━━━━━ MATERIAL PROVIDED
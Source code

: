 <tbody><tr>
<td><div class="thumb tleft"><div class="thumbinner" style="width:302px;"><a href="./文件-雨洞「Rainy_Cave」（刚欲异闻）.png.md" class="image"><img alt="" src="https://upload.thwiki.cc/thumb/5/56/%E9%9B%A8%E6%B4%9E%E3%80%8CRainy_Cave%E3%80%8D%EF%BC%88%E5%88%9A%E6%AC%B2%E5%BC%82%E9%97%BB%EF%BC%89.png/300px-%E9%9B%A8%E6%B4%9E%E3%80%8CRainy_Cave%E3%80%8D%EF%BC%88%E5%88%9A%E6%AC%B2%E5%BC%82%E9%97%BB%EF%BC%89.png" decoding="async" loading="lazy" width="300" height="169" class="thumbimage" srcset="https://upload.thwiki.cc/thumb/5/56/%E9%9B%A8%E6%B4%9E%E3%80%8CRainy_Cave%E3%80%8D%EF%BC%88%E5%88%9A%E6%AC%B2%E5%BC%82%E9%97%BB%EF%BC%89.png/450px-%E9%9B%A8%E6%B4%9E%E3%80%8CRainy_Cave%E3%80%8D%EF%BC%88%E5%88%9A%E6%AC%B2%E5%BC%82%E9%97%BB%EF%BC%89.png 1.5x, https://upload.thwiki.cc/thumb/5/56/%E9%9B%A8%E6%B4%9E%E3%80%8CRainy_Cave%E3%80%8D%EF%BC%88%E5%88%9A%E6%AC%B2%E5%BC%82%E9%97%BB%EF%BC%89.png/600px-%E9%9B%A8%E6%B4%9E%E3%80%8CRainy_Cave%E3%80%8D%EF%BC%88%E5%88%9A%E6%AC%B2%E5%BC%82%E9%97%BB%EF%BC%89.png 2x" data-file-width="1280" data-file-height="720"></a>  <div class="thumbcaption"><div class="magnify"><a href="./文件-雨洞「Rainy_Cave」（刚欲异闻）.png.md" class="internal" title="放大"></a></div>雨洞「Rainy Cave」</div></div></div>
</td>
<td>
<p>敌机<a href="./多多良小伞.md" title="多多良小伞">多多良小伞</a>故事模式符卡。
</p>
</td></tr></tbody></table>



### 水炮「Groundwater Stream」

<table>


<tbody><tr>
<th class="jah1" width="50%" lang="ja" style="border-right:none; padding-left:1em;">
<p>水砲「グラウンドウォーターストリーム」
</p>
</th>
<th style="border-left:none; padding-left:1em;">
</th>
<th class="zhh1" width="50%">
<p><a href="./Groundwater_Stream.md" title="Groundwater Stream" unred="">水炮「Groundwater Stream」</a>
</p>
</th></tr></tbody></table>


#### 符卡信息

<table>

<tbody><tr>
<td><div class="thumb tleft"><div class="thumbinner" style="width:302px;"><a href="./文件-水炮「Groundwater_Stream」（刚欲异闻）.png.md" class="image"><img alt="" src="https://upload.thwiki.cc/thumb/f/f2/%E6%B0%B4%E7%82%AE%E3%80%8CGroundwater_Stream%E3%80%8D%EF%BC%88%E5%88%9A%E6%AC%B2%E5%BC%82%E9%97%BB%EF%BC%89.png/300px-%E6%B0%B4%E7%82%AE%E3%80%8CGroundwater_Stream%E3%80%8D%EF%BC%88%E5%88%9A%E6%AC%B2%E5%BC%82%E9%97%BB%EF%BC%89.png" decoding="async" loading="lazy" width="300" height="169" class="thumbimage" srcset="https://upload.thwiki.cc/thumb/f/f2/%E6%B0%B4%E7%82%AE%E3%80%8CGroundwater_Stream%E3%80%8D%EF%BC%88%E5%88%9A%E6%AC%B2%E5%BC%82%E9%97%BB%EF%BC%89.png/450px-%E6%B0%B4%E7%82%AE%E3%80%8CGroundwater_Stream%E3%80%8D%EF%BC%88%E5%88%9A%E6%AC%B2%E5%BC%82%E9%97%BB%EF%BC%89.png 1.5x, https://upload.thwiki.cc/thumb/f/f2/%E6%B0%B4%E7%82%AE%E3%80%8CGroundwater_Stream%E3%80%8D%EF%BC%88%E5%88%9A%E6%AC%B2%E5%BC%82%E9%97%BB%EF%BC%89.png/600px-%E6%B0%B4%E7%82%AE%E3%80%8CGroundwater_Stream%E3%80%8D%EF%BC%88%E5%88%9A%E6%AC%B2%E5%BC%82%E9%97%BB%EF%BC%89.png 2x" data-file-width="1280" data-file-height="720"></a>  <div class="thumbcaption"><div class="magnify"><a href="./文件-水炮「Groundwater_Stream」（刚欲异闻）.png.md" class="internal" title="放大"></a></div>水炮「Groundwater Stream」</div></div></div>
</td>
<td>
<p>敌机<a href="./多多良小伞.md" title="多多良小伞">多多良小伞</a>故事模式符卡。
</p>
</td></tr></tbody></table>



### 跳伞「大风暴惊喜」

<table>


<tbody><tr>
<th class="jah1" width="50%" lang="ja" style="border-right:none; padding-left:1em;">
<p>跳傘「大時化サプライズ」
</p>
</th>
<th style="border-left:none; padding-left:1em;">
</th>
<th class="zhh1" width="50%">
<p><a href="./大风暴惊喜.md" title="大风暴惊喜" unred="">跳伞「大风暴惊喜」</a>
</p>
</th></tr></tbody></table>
━━━━━━━━━━
■ **TASK INSTRUCTIONS**:
All the material above should be copied word for word.

■ **YOUR SOLUTION**:
Source code

: <tbody><tr>
<td><div class="thumb tleft"><div class="thumbinner" style="width:302px;"><a href="./文件-雨洞「Rainy_Cave」（刚欲异闻）.png.md" class="image"><img alt="" src="https://upload.thwiki.cc/thumb/5/56/%E9%9B%A8%E6%B4%9E%E3%80%8CRainy_Cave%E3%80%8D%EF%BC%88%E5%88%9A%E6%AC%B2%E5%BC%82%E9%97%BB%EF%BC%89.png/300px-%E9%9B%A8%E6%B4%9E%E3%80%8CRainy_Cave%E3%80%8D%EF%BC%88%E5%88%9A%E6%AC%B2%E5%BC%82%E9%97%BB%EF%BC%89.png" decoding="async" loading="lazy" width="300" height="169" class="thumbimage" srcset="https://upload.thwiki.cc/thumb/5/56/%E9%9B%A8%E6%B4%9E%E3%80%8CRainy_Cave%E3%80%8D%EF%BC%88%E5%88%9A%E6%AC%B2%E5%BC%82%E9%97%BB%EF%BC%89.png/450px-%E9%9B%A8%E6%B4%9E%E3%80%8CRainy_Cave%E3%80%8D%EF%BC%88%E5%88%9A%E6%AC%B2%E5%BC%82%E9%97%BB%EF%BC%89.png 1.5x, https://upload.thwiki.cc/thumb/5/56/%E9%9B%A8%E6%B4%9E%E3%80%8CRainy_Cave%E3%80%8D%EF%BC%88%E5%88%9A%E6%AC%B2%E5%BC%82%E9%97%BB%EF%BC%89.png/600px-%E9%9B%A8%E6%B4%9E%E3%80%8CRainy_Cave%E3%80%8D%EF%BC%88%E5%88%9A%E6%AC%B2%E5%BC%82%E9%97%BB%EF%BC%89.png 2x" data-file-width="1280" data-file-height="720"></a>  <div class="thumbcaption"><div class="magnify"><a href="./文件-雨洞「Rainy_Cave」（刚欲异闻）.png.md" class="internal" title="放大"></a></div>雨洞「Rainy Cave」</div></div></div>
</td>
<td>
<p>敌机<a href="./多多良小伞.md" title="多多良小伞">多多良小伞</a>故事模式符卡。
</p>
</td></tr></tbody></table>



### 水炮「Groundwater Stream」

<table>


<tbody><tr>
<th class="jah1" width="50%" lang="ja" style="border-right:none; padding-left:1em;">
<p>水砲「グラウンドウォーターストリーム」
</p>
</th>
<th style="border-left:none; padding-left:1em;">
</th>
<th class="zhh1" width="50%">
<p><a href="./Groundwater_Stream.md" title="Groundwater Stream" unred="">水炮「Groundwater Stream」</a>
</p>
</th></tr></tbody></table>


#### 符卡信息

<table>

<tbody><tr>
<td><div class="thumb tleft"><div class="thumbinner" style="width:302px;"><a href="./文件-水炮「Groundwater_Stream」（刚欲异闻）.png.md" class="image"><img alt="" src="https://upload.thwiki.cc/thumb/f/f2/%E6%B0%B4%E7%82%AE%E3%80%8CGroundwater_Stream%E3%80%8D%EF%BC%88%E5%88%9A%E6%AC%B2%E5%BC%82%E9%97%BB%EF%BC%89.png/300px-%E6%B0%B4%E7%82%AE%E3%80%8CGroundwater_Stream%E3%80%8D%EF%BC%88%E5%88%9A%E6%AC%B2%E5%BC%82%E9%97%BB%EF%BC%89.png" decoding="async" loading="lazy" width="300" height="169" class="thumbimage" srcset="https://upload.thwiki.cc/thumb/f/f2/%E6%B0%B4%E7%82%AE%E3%80%8CGroundwater_Stream%E3%80%8D%EF%BC%88%E5%88%9A%E6%AC%B2%E5%BC%82%E9%97%BB%EF%BC%89.png/450px-%E6%B0%B4%E7%82%AE%E3%80%8CGroundwater_Stream%E3%80%8D%EF%BC%88%E5%88%9A%E6%AC%B2%E5%BC%82%E9%97%BB%EF%BC%89.png 1.5x, https://upload.thwiki.cc/thumb/f/f2/%E6%B0%B4%E7%82%AE%E3%80%8CGroundwater_Stream%E3%80%8D%EF%BC%88%E5%88%9A%E6%AC%B2%E5%BC%82%E9%97%BB%EF%BC%89.png/600px-%E6%B0%B4%E7%82%AE%E3%80%8CGroundwater_Stream%E3%80%8D%EF%BC%88%E5%88%9A%E6%AC%B2%E5%BC%82%E9%97%BB%EF%BC%89.png 2x" data-file-width="1280" data-file-height="720"></a>  <div class="thumbcaption"><div class="magnify"><a href="./文件-水炮「Groundwater_Stream」（刚欲异闻）.png.md" class="internal" title="放大"></a></div>水炮「Groundwater Stream」</div></div></div>
</td>
<td>
<p>敌机<a href="./多多良小伞.md" title="多多良小伞">多多良小伞</a>故事模式符卡。
</p>
</td></tr></tbody></table>



### 跳伞「大风暴惊喜」

<table>


<tbody><tr>
<th class="jah1" width="50%" lang="ja" style="border-right:none; padding-left:1em;">
<p>跳傘「大時化サプライズ」
</p>
</th>
<th style="border-left:none; padding-left:1em;">
</th>
<th class="zhh1" width="50%">
<p><a href="./大风暴惊喜.md" title="大风暴惊喜" unred="">跳伞「大风暴惊喜」</a>
</p>
</th></tr></tbody></table>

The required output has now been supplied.